Element point map for html5 canvas element, need algorithm

Question

I'm currently working on a pure html 5 canvas implementation of the "flying tag cloud sphere", which many of you have undoubtedly seen as a flash object in some pages.

The tags are drawn fine, and the performance is satisfactory, but there's one thing in the canvas element that's kind of breaking this idea: you can't identify the objects that you've drawn on a canvas, as it's just a simple flat "image"..

What I have to do in this case is catch the click event, and try to "guess" which element was clicked. So I have to have some kind of matrix, which stores a link to a tag object for each pixel on the canvas, AND I have to update this matrix on every redraw. Now this sounds incredibly inefficient, and before I even start trying to implement this, I want to ask the community - is there some "well known" algorithm that would help me in this case? Or maybe I'm just missing something, and the answer is right behind the corner? :)

Answer 1

This is called the point location problem, and it's one of the basic topics in computational geometry. There are a lot of methods you could use that would be much faster than the approach you're thinking of, but the details depend on what exactly you want to accomplish.

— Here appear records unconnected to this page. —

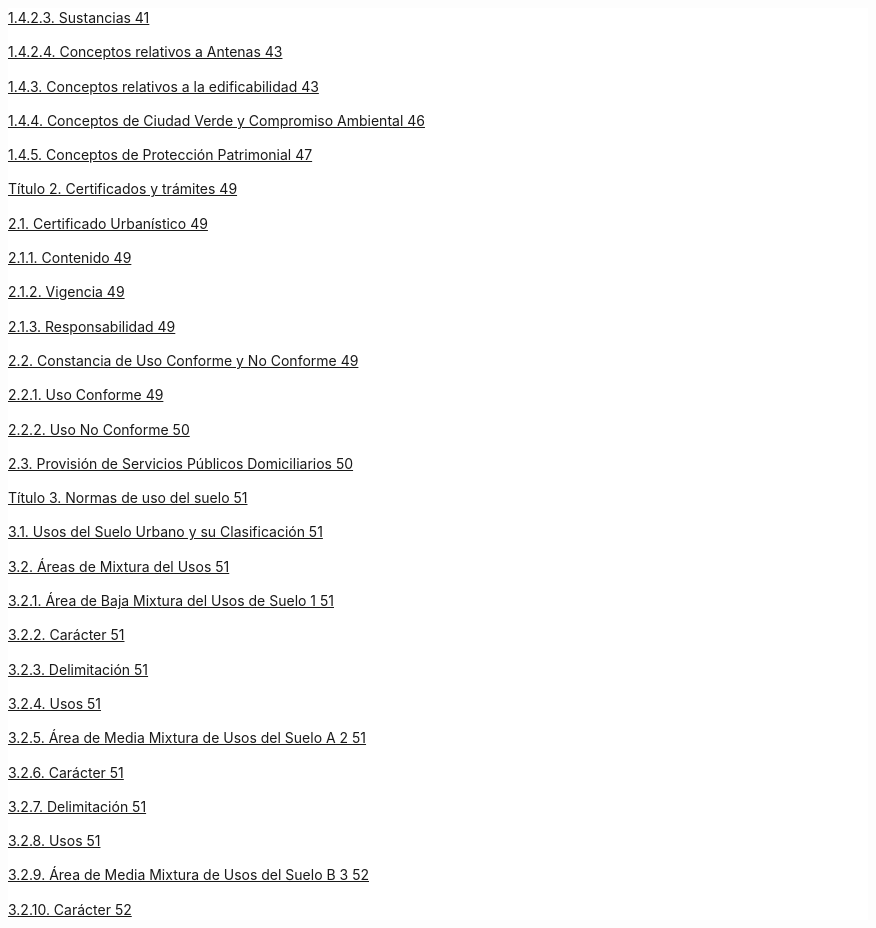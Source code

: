 [1.4.2.3. Sustancias 41](#sustancias)

[1.4.2.4. Conceptos relativos a Antenas 43](#conceptos-relativos-a-antenas)

[1.4.3. Conceptos relativos a la edificabilidad
43](#conceptos-relativos-a-la-edificabilidad)

[1.4.4. Conceptos de Ciudad Verde y Compromiso Ambiental
46](#conceptos-de-ciudad-verde-y-compromiso-ambiental)

[1.4.5. Conceptos de Protección Patrimonial
47](#conceptos-de-protección-patrimonial)

[Título 2. Certificados y trámites 49](#certificados-y-trámites)

[2.1. Certificado Urbanístico 49](#certificado-urbanístico)

[2.1.1. Contenido 49](#contenido)

[2.1.2. Vigencia 49](#vigencia)

[2.1.3. Responsabilidad 49](#responsabilidad)

[2.2. Constancia de Uso Conforme y No Conforme
49](#constancia-de-uso-conforme-y-no-conforme)

[2.2.1. Uso Conforme 49](#uso-conforme)

[2.2.2. Uso No Conforme 50](#uso-no-conforme)

[2.3. Provisión de Servicios Públicos Domiciliarios
50](#provisión-de-servicios-públicos-domiciliarios)

[Título 3. Normas de uso del suelo 51](#normas-de-uso-del-suelo)

[3.1. Usos del Suelo Urbano y su Clasificación
51](#usos-del-suelo-urbano-y-su-clasificación)

[3.2. Áreas de Mixtura del Usos 51](#áreas-de-mixtura-del-usos)

[3.2.1. Área de Baja Mixtura del Usos de Suelo 1
51](#área-de-baja-mixtura-del-usos-de-suelo-1)

[3.2.2. Carácter 51](#carácter)

[3.2.3. Delimitación 51](#delimitación)

[3.2.4. Usos 51](#usos)

[3.2.5. Área de Media Mixtura de Usos del Suelo A 2
51](#área-de-media-mixtura-de-usos-del-suelo-a-2)

[3.2.6. Carácter 51](#carácter-1)

[3.2.7. Delimitación 51](#delimitación-1)

[3.2.8. Usos 51](#usos-1)

[3.2.9. Área de Media Mixtura de Usos del Suelo B 3
52](#área-de-media-mixtura-de-usos-del-suelo-b-3)

[3.2.10. Carácter 52](#carácter-2)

For example, each text string is contained in a bounding box. Do you just want to test whether the user clicked somewhere in that box? Then simply store the minimum and maximum coordinates of each rendered string, and test the point against each bounding box to see if it's contained in that range. If you have a large number of points to test, you can build any number of data structures to speed this up (e.g. R-trees), but for a single point the overhead of constructing such a structure probably isn't worthwhile.

If you care about whether the point actually falls within the opaque area of the stroked characters, the problem is slightly trickier. One solution would be to use the bounding box approach to first eliminate most of the possibilities, and then render the remaining strings one at a time to an offscreen buffer, checking each time to see if the target point has been touched.